The beast inside me rears up at the implication that he’d keep me away from Ophelia. Stay calm. Don’t overreact just yet. The man just watched me fuck his daughter doggy style—he’s earned the right to be a little pissed. “I’m here to ask for permission to marry her.”
His stunned silence and subsequent laughter bring my hackles up. “Sure.” He folds his hand on top of one another and leans forward. “Sure, marry my daughter. Just let her know she’ll be forfeiting the twenty-million-dollar trust fund I’ve set aside once she graduates from Princeton. Because I’m not coughing it up if she’s married to someone like you.”
I try not to show my reaction to twenty million dollars, but my insides are crumbling like a sandcastle under a wave. Four years from now, Ophelia could be made in the shade with an Ivy League degree and enough money to build a mansion out of dark chocolate if she so chooses. There’s no way in hell she’d pick me over money like that.
There’s no way in hell she should.
She’s known me for less than a week and has no reason to believe I’ll give her a comfortable future. Hell, I’m fresh out of Rikers. I’ve got years of work before I can even buy her a home. I’ve got nuts of pure, reinforced steel, but even I don’t have the balls to ask her to give up twenty million bucks.
“That must sound like a lot of money to someone like you,” says Ophelia’s father.
“You keep saying that. Someone like me. You don’t even know me.”

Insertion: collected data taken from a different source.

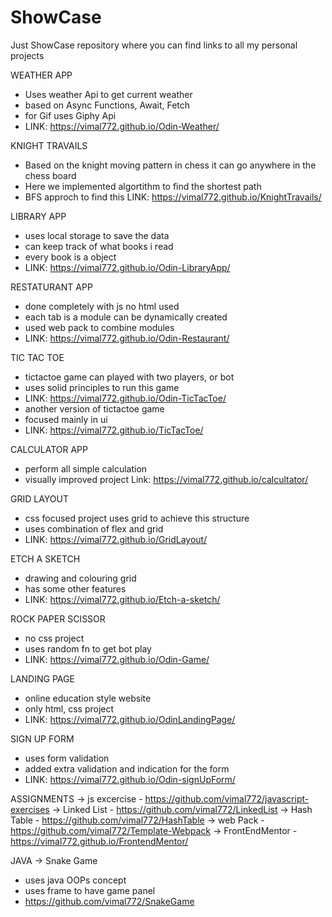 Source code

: # ShowCase
Just ShowCase repository where you can find links to all my personal projects

WEATHER APP
 - Uses weather Api to get current weather
 - based on Async Functions, Await, Fetch
 - for Gif uses Giphy Api
 - LINK: https://vimal772.github.io/Odin-Weather/

 KNIGHT TRAVAILS
  - Based on the knight moving pattern in chess it can go anywhere in the chess board
  - Here we implemented algortithm to find the shortest path
  - BFS approch to find this
LINK: https://vimal772.github.io/KnightTravails/

LIBRARY APP
 - uses local storage to save the data
 - can keep track of what books i read
 - every book is a object
 - LINK: https://vimal772.github.io/Odin-LibraryApp/

RESTATURANT APP
 - done completely with js no html used
 - each tab is a module can be dynamically created
 - used web pack to combine modules
 - LINK: https://vimal772.github.io/Odin-Restaurant/

TIC TAC TOE
 - tictactoe game can played with two players, or bot
 - uses solid principles to run this game
 - LINK: https://vimal772.github.io/Odin-TicTacToe/
 - another version of tictactoe game
 - focused mainly in ui
 - LINK: https://vimal772.github.io/TicTacToe/

CALCULATOR APP
 - perform all simple calculation
 - visually improved project
Link: https://vimal772.github.io/calcultator/

GRID LAYOUT
 - css focused project uses grid to achieve this structure
 - uses combination of flex and grid
 - LINK: https://vimal772.github.io/GridLayout/

ETCH A SKETCH
 - drawing and colouring grid
 - has some other features
 - LINK: https://vimal772.github.io/Etch-a-sketch/

ROCK PAPER SCISSOR
 - no css project
 - uses random fn to get bot play
 - LINK: https://vimal772.github.io/Odin-Game/

LANDING PAGE
 - online education style website
 - only html, css project
 - LINK: https://vimal772.github.io/OdinLandingPage/

SIGN UP FORM
 - uses form validation
 - added extra validation and indication for the form
 - LINK: https://vimal772.github.io/Odin-signUpForm/


ASSIGNMENTS
  -> js excercise  - https://github.com/vimal772/javascript-exercises
  -> Linked List   - https://github.com/vimal772/LinkedList
  -> Hash Table    - https://github.com/vimal772/HashTable
  -> web Pack      - https://github.com/vimal772/Template-Webpack
 -> FrontEndMentor - https://vimal772.github.io/FrontendMentor/

JAVA
 -> Snake Game
  - uses java OOPs concept
  - uses frame to have game panel
  - https://github.com/vimal772/SnakeGame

He looks me over with distaste. “I know I could never bring you around friends of the family. Or colleagues. You look like a man who carries a knife in his boot. Or maybe one who keeps going when the father of the girl he’s fucking walks in.” He wipes the spittle from his mouth. “And you might think I don’t have an ounce of street smarts, but I recognize prison ink when I see it. You’ve got it all over you. So unless you want to rob my daughter of her future, in addition to her dignity, you need to leave her the hell alone.”
“I love her,” I manage around the lump in my throat. “There isn’t a man alive who would work harder to make her happy. Or provide for her.” Feeling like I’m standing in quicksand, I glance away, toward the wall of windows. “It isn’t easy for me to ask another man for anything, but I’m asking you to give me a shot. Don’t take her trust fund. If I haven’t made good on my promise to give her a comfortable life by the time she graduates college…I’ll bow out. She’ll have all that money to herself and I’ll have no claim on it.”
“You’d leave her alone? Just like that?”
“No, it wouldn’t be just like that. It would rip my fucking heart out. It would kill me,” I push through clenched teeth. “But I’ll beg, bargain and steal for Ophelia.”
“That’s the thing,” he says, his smile gone. “She shouldn’t have to settle for someone who needs to beg, bargain and steal.” After a quiet moment, her father stands and I swear, I can hear the nails being hammered into my coffin. “Stay away from her or her trust fund ceases to exist. Stay away from her or I’ll toss her out of this family so fast, her head will spin. We have a reputation to maintain and you’ll soil it. And her.”